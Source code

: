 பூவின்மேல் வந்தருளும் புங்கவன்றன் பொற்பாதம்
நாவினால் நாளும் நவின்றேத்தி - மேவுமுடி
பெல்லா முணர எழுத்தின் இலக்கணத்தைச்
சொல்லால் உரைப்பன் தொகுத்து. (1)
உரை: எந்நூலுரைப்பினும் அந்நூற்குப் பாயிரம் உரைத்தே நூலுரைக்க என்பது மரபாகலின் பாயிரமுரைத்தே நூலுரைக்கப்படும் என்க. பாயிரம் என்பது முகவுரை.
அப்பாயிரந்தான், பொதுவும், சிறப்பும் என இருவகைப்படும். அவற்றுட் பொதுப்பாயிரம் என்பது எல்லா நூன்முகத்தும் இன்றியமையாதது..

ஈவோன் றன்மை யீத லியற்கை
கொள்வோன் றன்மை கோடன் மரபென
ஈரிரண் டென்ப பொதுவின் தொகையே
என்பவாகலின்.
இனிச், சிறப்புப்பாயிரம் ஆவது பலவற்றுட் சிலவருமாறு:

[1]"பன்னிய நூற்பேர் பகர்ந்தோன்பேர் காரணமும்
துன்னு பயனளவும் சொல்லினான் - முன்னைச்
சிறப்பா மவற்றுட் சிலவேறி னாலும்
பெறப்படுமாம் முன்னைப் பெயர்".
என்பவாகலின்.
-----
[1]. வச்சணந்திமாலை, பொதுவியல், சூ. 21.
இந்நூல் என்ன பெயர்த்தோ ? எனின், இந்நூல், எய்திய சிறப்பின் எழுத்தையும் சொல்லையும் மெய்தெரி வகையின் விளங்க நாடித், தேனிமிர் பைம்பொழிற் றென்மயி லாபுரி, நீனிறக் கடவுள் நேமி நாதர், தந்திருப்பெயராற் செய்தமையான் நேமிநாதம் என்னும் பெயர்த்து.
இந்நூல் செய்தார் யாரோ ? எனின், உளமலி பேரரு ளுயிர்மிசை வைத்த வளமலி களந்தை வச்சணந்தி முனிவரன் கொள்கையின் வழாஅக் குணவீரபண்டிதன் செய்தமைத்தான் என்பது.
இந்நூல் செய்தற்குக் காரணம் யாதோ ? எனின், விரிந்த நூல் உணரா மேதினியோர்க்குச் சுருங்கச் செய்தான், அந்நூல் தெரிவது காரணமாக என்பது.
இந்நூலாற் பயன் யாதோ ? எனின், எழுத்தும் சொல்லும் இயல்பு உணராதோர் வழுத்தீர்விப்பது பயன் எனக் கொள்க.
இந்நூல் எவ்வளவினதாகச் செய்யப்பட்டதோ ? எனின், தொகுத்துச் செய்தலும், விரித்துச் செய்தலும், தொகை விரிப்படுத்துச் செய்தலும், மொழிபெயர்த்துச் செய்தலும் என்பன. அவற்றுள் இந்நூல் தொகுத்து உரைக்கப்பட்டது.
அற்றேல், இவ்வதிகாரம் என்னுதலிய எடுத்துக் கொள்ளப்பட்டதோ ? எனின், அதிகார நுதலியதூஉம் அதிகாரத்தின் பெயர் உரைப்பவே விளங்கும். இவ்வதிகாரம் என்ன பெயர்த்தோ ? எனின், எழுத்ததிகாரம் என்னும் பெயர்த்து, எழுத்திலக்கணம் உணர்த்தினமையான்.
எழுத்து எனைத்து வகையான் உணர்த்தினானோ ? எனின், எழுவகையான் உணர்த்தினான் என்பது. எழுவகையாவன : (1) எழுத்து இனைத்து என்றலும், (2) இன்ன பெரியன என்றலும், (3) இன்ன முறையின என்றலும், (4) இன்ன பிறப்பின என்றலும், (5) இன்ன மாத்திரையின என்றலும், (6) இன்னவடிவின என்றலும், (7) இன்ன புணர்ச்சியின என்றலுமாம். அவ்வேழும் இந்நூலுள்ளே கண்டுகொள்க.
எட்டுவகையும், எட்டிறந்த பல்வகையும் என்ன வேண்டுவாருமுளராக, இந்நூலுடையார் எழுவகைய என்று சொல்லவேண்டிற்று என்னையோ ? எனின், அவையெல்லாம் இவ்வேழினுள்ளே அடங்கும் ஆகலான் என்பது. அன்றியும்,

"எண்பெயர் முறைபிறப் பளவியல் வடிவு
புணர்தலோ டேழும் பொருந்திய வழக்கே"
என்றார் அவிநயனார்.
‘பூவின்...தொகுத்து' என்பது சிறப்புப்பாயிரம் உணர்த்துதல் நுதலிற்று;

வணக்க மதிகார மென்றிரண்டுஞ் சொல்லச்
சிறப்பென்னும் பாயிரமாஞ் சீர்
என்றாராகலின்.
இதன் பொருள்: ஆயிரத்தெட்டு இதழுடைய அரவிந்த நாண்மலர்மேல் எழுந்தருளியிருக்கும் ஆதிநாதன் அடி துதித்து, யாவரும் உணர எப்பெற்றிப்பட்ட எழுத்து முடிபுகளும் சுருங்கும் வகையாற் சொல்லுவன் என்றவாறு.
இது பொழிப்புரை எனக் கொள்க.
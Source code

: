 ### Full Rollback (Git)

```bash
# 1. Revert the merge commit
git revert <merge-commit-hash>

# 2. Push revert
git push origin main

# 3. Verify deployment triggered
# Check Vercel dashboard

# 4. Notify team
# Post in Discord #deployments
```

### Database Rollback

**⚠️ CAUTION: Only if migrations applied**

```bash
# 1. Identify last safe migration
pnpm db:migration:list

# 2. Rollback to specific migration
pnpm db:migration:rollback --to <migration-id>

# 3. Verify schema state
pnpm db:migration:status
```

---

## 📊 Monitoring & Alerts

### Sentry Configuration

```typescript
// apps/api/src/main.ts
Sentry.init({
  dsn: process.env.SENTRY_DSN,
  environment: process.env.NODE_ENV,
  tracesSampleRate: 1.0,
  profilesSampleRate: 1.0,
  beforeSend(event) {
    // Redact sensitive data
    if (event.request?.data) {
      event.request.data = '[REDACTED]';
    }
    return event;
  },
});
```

- - - - - - -

◆ Work request
Filter the listing above for the string "main" and copy every matching line.

◆ Result of this exercise
git push origin main
// apps/api/src/main.ts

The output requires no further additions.